Point-M2AE: Multi-scale Masked Autoencoders for Hierarchical Point Cloud Pre-training

Official implementation of 'Point-M2AE: Multi-scale Masked Autoencoders for Hierarchical Point Cloud Pre-training'.

The paper has been accepted by NeurIPS 2022.

News

We revise some bugs for pre-trianing and release the fine-tuning code of Point-M2AE 📌.
Our latest work, I2P-MAE has been accepted by CVPR 2023 🔥 and open-sourced. I2P-MAE leverges 2D pre-trained models to guide the pre-training of Point-M2AE and achieves SOTA performance on various 3D tasks.

Introduction

Comparison with existing MAE-based models for self-supervised 3D point cloud learning on ModelNet40 dataset:

Method	Parameters	GFlops	Extra Data	Linear SVM	Fine-tuning	Voting
Point-BERT	22.1M	4.8	-	87.4%	92.7%	93.2%
ACT	22.1M	4.8	2D	-	-	93.7%
Point-MAE	22.1M	4.8	-	91.0%	93.2%	93.8%
Point-M2AE	12.9M	3.6	-	92.9%	93.4%	94.0%
I2P-MAE	12.9M	3.6	2D	93.4%	93.7%	94.1%

Point-M2AE is a strong Multi-scale MAE pre-training framework for hierarchical self-supervised learning of 3D point clouds. Unlike the standard transformer in MAE, we modify the encoder and decoder into pyramid architectures to progressively model spatial geometries and capture both fine-grained and high-level semantics of 3D shapes.

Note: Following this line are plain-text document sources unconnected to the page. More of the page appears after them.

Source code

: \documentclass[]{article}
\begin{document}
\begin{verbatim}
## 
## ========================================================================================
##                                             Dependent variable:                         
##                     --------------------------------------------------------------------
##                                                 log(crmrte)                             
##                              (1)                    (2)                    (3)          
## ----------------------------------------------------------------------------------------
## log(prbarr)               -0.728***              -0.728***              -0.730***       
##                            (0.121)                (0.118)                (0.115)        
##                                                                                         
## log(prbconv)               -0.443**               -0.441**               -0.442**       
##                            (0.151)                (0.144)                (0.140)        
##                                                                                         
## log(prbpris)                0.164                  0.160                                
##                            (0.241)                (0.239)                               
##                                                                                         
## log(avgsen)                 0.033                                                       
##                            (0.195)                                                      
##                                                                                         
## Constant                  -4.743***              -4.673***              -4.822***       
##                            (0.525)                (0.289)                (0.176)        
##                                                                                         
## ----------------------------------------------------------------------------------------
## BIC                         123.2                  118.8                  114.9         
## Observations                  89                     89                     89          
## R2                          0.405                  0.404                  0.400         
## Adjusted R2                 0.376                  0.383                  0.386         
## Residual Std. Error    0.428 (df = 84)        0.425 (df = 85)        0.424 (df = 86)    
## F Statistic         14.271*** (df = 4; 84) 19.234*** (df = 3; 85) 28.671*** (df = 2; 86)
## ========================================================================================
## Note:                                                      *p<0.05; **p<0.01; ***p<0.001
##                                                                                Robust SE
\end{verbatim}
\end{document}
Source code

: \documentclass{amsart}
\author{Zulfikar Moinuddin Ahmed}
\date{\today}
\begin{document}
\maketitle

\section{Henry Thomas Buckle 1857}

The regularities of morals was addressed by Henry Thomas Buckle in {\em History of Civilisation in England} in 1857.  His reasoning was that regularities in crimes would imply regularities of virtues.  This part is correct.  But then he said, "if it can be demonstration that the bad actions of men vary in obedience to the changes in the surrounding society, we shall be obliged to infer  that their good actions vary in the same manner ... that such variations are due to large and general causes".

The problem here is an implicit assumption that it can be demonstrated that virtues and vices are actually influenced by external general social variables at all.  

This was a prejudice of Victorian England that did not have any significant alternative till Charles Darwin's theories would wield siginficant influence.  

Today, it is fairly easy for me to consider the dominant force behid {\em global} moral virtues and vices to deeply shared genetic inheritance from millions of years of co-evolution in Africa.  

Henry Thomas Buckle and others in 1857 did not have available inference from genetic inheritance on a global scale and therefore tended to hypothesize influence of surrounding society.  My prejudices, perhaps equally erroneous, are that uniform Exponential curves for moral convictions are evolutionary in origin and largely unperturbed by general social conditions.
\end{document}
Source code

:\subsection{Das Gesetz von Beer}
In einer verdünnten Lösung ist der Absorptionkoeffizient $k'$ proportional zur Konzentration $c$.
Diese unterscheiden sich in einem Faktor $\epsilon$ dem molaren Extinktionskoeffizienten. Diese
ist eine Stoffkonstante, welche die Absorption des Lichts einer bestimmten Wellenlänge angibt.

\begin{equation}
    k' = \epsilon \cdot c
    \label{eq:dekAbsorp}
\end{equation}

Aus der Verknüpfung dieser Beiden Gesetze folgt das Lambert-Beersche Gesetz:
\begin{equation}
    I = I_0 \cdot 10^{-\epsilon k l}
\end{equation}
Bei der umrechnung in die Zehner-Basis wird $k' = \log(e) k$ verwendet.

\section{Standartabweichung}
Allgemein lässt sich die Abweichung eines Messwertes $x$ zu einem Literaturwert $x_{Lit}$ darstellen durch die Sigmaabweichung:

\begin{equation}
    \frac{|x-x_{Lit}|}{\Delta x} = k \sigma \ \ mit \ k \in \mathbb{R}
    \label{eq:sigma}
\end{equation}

We design a multi-scale masking strategy to generate consistent visible regions across scales, and reconstruct the masked coordinates from a global-to-local perspective.

Point-M2AE Models

Pre-training

Pre-trained by ShapeNet, Point-M2AE is evaluated by Linear SVM on ModelNet40 and ScanObjectNN (OBJ-BG split) datasets, without downstream fine-tuning:

Task	Dataset	Config	MN40 Acc.	OBJ-BG Acc.	Ckpts	Logs
Pre-training	ShapeNet	point-m2ae.yaml	92.87%	84.12%	pre-train.pth	log

Fine-tuning

Synthetic shape classification on ModelNet40 with 1k points:

Task	Config	Acc.	Vote	Ckpts	Logs
Classification	modelnet40.yaml	93.43%	93.96%	modelnet40.pth	modelnet40.log

Real-world shape classification on ScanObjectNN:

Task	Split	Config	Acc.	Ckpts	Logs
Classification	PB-T50-RS	scan_pb.yaml	86.43%	scan_pd.pth	scan_pd.log
Classification	OBJ-BG	scan_obj-bg.yaml	91.22%	scan_obj-bg.pth	scan_obj-pd.log
Classification	OBJ-ONLY	scan_obj.yaml	88.81%	scan_obj.pth	scan_obj.log

Part segmentation on ShapeNetPart:

Task	Dataset	Config	mIoUc	mIoUi	Ckpts	Logs
Segmentation	ShapeNetPart	segmentation	84.86%	86.51%	seg.pth	seg.log

Few-shot classification on ModelNet40:

Task	Dataset	Config	5w10s	5w20s	10w10s	10w20s
Few-shot Cls.	ModelNet40	-	96.8%	98.3%	92.3%	95.0%

Requirements

Installation

Create a conda environment and install basic dependencies:

git clone https://github.com/ZrrSkywalker/Point-M2AE.git
cd Point-M2AE

conda create -n pointm2ae python=3.8
conda activate pointm2ae

# Install the according versions of torch and torchvision
conda install pytorch torchvision cudatoolkit
# e.g., conda install pytorch==1.11.0 torchvision==0.12.0 torchaudio==0.11.0 cudatoolkit=11.3

pip install -r requirements.txt

Install GPU-related packages:

# Chamfer Distance and EMD
cd ./extensions/chamfer_dist
python setup.py install --user
cd ../emd
python setup.py install --user

# PointNet++
pip install "git+https://github.com/erikwijmans/Pointnet2_PyTorch.git#egg=pointnet2_ops&subdirectory=pointnet2_ops_lib"

# GPU kNN
pip install --upgrade https://github.com/unlimblue/KNN_CUDA/releases/download/0.2/KNN_CUDA-0.2-py3-none-any.whl

Datasets

For pre-training and fine-tuning, please follow DATASET.md to install ShapeNet, ModelNet40, ScanObjectNN, and ShapeNetPart datasets, referring to Point-BERT. Specially for Linear SVM evaluation, download the official ModelNet40 dataset and put the unzip folder under data/.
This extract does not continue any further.